Does the description disclose side effects, auth requirements, rate limits, or destructive behavior?

No annotations are provided, so the description carries the full burden. It states it lists devices and returns readings, which implies a read operation, but it does not explicitly disclose whether it is safe, requires authentication, or has rate limits. The description lacks behavioral context beyond the obvious.

Agents need to know what a tool does to the world before calling it. Descriptions should go beyond structured annotations to explain consequences.

Conciseness5/5

Is the description appropriately sized, front-loaded, and free of redundancy?

The description is a single efficient sentence that is front-loaded and to the point. Every word is necessary, no filler.

Shorter descriptions cost fewer tokens and are easier for agents to parse. Every sentence should earn its place.

Completeness4/5

Given the tool's complexity, does the description cover enough for an agent to succeed on first attempt?

Given no parameters and no output schema, the description is fairly complete for a list tool. It mentions the type of returned data. However, it could be improved by noting whether the list is paginated or if there are any filtering capabilities.

Complex tools with many parameters or behaviors need more documentation. Simple tools need less. This dimension scales expectations accordingly.

Parameters4/5

Does the description clarify parameter syntax, constraints, interactions, or defaults beyond what the schema provides?

There are zero parameters, so baseline is 4 per instructions. The description adds value by explaining the return content (device info and latest temperature/humidity readings), which goes beyond the empty schema.

Input schemas describe structure but not intent.
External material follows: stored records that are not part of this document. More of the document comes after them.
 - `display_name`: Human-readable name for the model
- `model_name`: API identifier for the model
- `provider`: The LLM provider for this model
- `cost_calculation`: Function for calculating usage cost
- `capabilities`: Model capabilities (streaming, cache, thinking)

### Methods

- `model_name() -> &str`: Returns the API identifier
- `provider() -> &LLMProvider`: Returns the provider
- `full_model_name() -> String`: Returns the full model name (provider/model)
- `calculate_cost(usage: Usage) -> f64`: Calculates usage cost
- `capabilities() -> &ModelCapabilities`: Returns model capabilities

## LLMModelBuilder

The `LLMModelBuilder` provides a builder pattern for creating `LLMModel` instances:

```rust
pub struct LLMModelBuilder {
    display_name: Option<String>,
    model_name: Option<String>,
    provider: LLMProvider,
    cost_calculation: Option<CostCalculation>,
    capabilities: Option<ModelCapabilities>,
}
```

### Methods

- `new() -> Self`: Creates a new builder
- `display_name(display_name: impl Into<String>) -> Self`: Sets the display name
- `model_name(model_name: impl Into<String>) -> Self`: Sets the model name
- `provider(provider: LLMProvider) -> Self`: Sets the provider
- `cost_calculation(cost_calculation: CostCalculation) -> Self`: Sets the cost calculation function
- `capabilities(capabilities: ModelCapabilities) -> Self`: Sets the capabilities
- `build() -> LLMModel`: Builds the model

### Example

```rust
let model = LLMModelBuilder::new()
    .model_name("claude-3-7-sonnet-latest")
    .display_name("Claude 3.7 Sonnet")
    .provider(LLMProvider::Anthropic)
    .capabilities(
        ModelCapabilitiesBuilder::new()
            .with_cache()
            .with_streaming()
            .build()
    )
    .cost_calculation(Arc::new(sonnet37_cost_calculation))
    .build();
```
Descriptions should explain non-obvious parameter relationships and valid value ranges.

Purpose5/5

Does the description clearly state what the tool does and how it differs from similar tools?

The description clearly states it lists all registered BLE sensor devices and returns device info with latest temp/humidity readings. It distinguishes from siblings like list_devices which likely lists all device types, and get_ble_readings which may return historical readings.

Agents choose between tools based on descriptions. A clear purpose with a specific verb and resource helps agents select the right tool.

Usage Guidelines3/5

Does the description explain when to use this tool, when not to, or what alternatives exist?

The description implies this tool is for getting an overview of BLE sensors, but no explicit when-to-use or when-not-to-use guidance is given. Siblings include get_ble_readings and get_ble_sensor, but the description does not differentiate use cases or provide exclusions.

Agents often have multiple tools that could apply. Explicit usage guidance like "use X instead of Y when Z" prevents misuse.